### Directions
Go through the data below and retype all of it exactly.

### Entries supplied
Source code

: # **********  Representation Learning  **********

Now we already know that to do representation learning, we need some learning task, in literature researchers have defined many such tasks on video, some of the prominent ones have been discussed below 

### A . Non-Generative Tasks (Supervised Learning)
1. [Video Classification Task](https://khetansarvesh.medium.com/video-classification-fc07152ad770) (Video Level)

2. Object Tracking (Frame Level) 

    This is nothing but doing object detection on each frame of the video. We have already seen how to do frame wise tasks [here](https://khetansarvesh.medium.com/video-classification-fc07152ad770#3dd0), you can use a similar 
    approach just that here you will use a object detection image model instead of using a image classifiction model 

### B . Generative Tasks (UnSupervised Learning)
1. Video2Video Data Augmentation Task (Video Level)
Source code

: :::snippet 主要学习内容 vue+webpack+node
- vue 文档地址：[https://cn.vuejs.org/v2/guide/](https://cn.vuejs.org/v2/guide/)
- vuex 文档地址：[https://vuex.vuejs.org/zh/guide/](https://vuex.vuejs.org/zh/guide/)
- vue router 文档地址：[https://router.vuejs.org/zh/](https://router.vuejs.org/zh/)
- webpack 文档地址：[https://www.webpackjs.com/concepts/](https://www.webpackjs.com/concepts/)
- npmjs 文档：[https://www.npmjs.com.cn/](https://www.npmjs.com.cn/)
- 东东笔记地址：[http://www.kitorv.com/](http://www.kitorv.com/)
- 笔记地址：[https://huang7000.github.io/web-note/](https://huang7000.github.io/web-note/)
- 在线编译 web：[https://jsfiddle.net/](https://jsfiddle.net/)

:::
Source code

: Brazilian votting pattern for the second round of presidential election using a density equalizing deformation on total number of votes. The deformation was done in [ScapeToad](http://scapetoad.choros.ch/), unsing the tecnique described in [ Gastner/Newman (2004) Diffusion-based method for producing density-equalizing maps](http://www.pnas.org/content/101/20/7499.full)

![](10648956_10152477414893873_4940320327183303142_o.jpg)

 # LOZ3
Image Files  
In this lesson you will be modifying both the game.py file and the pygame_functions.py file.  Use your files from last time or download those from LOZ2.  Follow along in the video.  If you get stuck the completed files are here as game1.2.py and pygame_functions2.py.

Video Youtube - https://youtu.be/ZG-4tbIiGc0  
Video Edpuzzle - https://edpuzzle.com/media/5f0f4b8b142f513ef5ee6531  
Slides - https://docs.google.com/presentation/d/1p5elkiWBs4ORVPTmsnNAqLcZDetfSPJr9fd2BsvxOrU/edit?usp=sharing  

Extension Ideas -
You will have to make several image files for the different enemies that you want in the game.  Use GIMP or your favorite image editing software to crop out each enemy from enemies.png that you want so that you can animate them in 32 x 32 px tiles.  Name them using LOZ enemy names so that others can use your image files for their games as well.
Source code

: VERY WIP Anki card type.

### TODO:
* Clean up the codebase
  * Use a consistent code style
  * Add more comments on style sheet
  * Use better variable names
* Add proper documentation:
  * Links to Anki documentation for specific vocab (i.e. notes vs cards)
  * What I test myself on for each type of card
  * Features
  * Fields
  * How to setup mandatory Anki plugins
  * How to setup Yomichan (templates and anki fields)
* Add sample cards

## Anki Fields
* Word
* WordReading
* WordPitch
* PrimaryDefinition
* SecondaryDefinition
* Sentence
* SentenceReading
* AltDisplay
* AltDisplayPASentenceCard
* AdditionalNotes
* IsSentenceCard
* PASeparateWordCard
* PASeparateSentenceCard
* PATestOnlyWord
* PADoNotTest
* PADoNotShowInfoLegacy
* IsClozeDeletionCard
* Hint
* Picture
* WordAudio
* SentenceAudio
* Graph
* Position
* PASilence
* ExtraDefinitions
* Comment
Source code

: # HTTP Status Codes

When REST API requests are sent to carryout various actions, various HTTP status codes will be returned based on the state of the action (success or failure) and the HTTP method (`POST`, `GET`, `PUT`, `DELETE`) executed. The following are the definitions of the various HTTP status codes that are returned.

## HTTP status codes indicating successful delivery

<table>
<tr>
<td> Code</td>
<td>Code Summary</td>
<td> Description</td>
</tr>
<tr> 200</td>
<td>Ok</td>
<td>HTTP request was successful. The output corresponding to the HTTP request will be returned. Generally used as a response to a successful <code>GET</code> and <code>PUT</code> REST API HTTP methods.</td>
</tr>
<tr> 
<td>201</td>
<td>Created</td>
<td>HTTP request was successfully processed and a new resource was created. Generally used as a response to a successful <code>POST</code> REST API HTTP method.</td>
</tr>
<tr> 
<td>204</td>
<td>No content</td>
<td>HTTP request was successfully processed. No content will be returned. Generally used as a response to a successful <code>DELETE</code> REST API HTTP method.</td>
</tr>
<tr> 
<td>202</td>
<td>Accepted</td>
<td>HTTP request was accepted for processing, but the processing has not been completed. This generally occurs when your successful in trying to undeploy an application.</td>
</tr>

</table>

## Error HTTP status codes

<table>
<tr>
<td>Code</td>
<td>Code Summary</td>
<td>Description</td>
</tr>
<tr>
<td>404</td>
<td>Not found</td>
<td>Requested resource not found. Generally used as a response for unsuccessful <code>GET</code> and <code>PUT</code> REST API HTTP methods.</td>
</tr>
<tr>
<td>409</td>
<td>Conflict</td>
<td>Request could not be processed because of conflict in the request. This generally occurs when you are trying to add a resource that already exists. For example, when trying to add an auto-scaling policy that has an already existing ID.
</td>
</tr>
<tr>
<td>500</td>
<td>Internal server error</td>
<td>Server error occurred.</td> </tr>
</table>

### Output of the exercise
Source code

: # **********  Representation Learning  **********

Now we already know that to do representation learning, we need some learning task, in literature researchers have defined many such tasks on video, some of the prominent ones have been discussed below 

### A . Non-Generative Tasks (Supervised Learning)
1. [Video Classification Task](https://khetansarvesh.medium.com/video-classification-fc07152ad770) (Video Level)

2. Object Tracking (Frame Level) 

    This is nothing but doing object detection on each frame of the video. We have already seen how to do frame wise tasks [here](https://khetansarvesh.medium.com/video-classification-fc07152ad770#3dd0), you can use a similar 
    approach just that here you will use a object detection image model instead of using a image classifiction model 

### B . Generative Tasks (UnSupervised Learning)
1. Video2Video Data Augmentation Task (Video Level)
Source code

: :::snippet 主要学习内容 vue+webpack+node
- vue 文档地址：[https://cn.vuejs.org/v2/guide/](https://cn.vuejs.org/v2/guide/)
- vuex 文档地址：[https://vuex.vuejs.org/zh/guide/](https://vuex.vuejs.org/zh/guide/)
- vue router 文档地址：[https://router.vuejs.org/zh/](https://router.vuejs.org/zh/)
- webpack 文档地址：[https://www.webpackjs.com/concepts/](https://www.webpackjs.com/concepts/)
- npmjs 文档：[https://www.npmjs.com.cn/](https://www.npmjs.com.cn/)
- 东东笔记地址：[http://www.kitorv.com/](http://www.kitorv.com/)
- 笔记地址：[https://huang7000.github.io/web-note/](https://huang7000.github.io/web-note/)
- 在线编译 web：[https://jsfiddle.net/](https://jsfiddle.net/)

:::
Source code

: Brazilian votting pattern for the second round of presidential election using a density equalizing deformation on total number of votes. The deformation was done in [ScapeToad](http://scapetoad.choros.ch/), unsing the tecnique described in [ Gastner/Newman (2004) Diffusion-based method for producing density-equalizing maps](http://www.pnas.org/content/101/20/7499.full)

![](10648956_10152477414893873_4940320327183303142_o.jpg)

 # LOZ3
Image Files  
In this lesson you will be modifying both the game.py file and the pygame_functions.py file.  Use your files from last time or download those from LOZ2.  Follow along in the video.  If you get stuck the completed files are here as game1.2.py and pygame_functions2.py.

Video Youtube - https://youtu.be/ZG-4tbIiGc0  
Video Edpuzzle - https://edpuzzle.com/media/5f0f4b8b142f513ef5ee6531  
Slides - https://docs.google.com/presentation/d/1p5elkiWBs4ORVPTmsnNAqLcZDetfSPJr9fd2BsvxOrU/edit?usp=sharing  

Extension Ideas -
You will have to make several image files for the different enemies that you want in the game.  Use GIMP or your favorite image editing software to crop out each enemy from enemies.png that you want so that you can animate them in 32 x 32 px tiles.  Name them using LOZ enemy names so that others can use your image files for their games as well.
Source code

: VERY WIP Anki card type.

### TODO:
* Clean up the codebase
  * Use a consistent code style
  * Add more comments on style sheet
  * Use better variable names
* Add proper documentation:
  * Links to Anki documentation for specific vocab (i.e. notes vs cards)
  * What I test myself on for each type of card
  * Features
  * Fields
  * How to setup mandatory Anki plugins
  * How to setup Yomichan (templates and anki fields)
* Add sample cards

## Anki Fields
* Word
* WordReading
* WordPitch
* PrimaryDefinition
* SecondaryDefinition
* Sentence
* SentenceReading
* AltDisplay
* AltDisplayPASentenceCard
* AdditionalNotes
* IsSentenceCard
* PASeparateWordCard
* PASeparateSentenceCard
* PATestOnlyWord
* PADoNotTest
* PADoNotShowInfoLegacy
* IsClozeDeletionCard
* Hint
* Picture
* WordAudio
* SentenceAudio
* Graph
* Position
* PASilence
* ExtraDefinitions
* Comment
Source code

: # HTTP Status Codes

When REST API requests are sent to carryout various actions, various HTTP status codes will be returned based on the state of the action (success or failure) and the HTTP method (`POST`, `GET`, `PUT`, `DELETE`) executed. The following are the definitions of the various HTTP status codes that are returned.

## HTTP status codes indicating successful delivery

<table>
<tr>
<td> Code</td>
<td>Code Summary</td>
<td> Description</td>
</tr>
<tr> 200</td>
<td>Ok</td>
<td>HTTP request was successful. The output corresponding to the HTTP request will be returned. Generally used as a response to a successful <code>GET</code> and <code>PUT</code> REST API HTTP methods.</td>
</tr>
<tr> 
<td>201</td>
<td>Created</td>
<td>HTTP request was successfully processed and a new resource was created. Generally used as a response to a successful <code>POST</code> REST API HTTP method.</td>
</tr>
<tr> 
<td>204</td>
<td>No content</td>
<td>HTTP request was successfully processed. No content will be returned. Generally used as a response to a successful <code>DELETE</code> REST API HTTP method.</td>
</tr>
<tr> 
<td>202</td>
<td>Accepted</td>
<td>HTTP request was accepted for processing, but the processing has not been completed. This generally occurs when your successful in trying to undeploy an application.</td>
</tr>

</table>

## Error HTTP status codes

<table>
<tr>
<td>Code</td>
<td>Code Summary</td>
<td>Description</td>
</tr>
<tr>
<td>404</td>
<td>Not found</td>
<td>Requested resource not found. Generally used as a response for unsuccessful <code>GET</code> and <code>PUT</code> REST API HTTP methods.</td>
</tr>
<tr>
<td>409</td>
<td>Conflict</td>
<td>Request could not be processed because of conflict in the request. This generally occurs when you are trying to add a resource that already exists. For example, when trying to add an auto-scaling policy that has an already existing ID.
</td>
</tr>
<tr>
<td>500</td>
<td>Internal server error</td>
<td>Server error occurred.</td> </tr>
</table>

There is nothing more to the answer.